The reply must reproduce each line below exactly.

── Input for this task

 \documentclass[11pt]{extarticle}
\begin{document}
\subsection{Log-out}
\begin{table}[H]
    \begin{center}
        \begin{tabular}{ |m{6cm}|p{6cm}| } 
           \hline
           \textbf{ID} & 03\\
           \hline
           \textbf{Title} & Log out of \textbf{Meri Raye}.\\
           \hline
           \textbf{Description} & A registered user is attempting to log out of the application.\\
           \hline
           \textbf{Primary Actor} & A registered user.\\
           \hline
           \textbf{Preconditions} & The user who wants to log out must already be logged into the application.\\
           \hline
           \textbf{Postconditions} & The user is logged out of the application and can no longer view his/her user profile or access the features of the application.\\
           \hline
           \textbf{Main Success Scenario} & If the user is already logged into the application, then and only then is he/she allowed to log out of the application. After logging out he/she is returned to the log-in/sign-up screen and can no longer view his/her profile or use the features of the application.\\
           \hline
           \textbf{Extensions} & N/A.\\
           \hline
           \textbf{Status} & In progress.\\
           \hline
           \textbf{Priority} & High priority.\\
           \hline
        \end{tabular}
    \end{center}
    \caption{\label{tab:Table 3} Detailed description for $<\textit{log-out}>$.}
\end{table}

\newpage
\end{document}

────

* [Exercise answer]
 \documentclass[11pt]{extarticle}
\begin{document}
\subsection{Log-out}
\begin{table}[H]
    \begin{center}
        \begin{tabular}{ |m{6cm}|p{6cm}| } 
           \hline
           \textbf{ID} & 03\\
           \hline
           \textbf{Title} & Log out of \textbf{Meri Raye}.\\
           \hline
           \textbf{Description} & A registered user is attempting to log out of the application.\\
           \hline
           \textbf{Primary Actor} & A registered user.\\
           \hline
           \textbf{Preconditions} & The user who wants to log out must already be logged into the application.\\
           \hline
           \textbf{Postconditions} & The user is logged out of the application and can no longer view his/her user profile or access the features of the application.\\
           \hline
           \textbf{Main Success Scenario} & If the user is already logged into the application, then and only then is he/she allowed to log out of the application. After logging out he/she is returned to the log-in/sign-up screen and can no longer view his/her profile or use the features of the application.\\
           \hline
           \textbf{Extensions} & N/A.\\
           \hline
           \textbf{Status} & In progress.\\
           \hline
           \textbf{Priority} & High priority.\\
           \hline
        \end{tabular}
    \end{center}
    \caption{\label{tab:Table 3} Detailed description for $<\textit{log-out}>$.}
\end{table}

\newpage
\end{document}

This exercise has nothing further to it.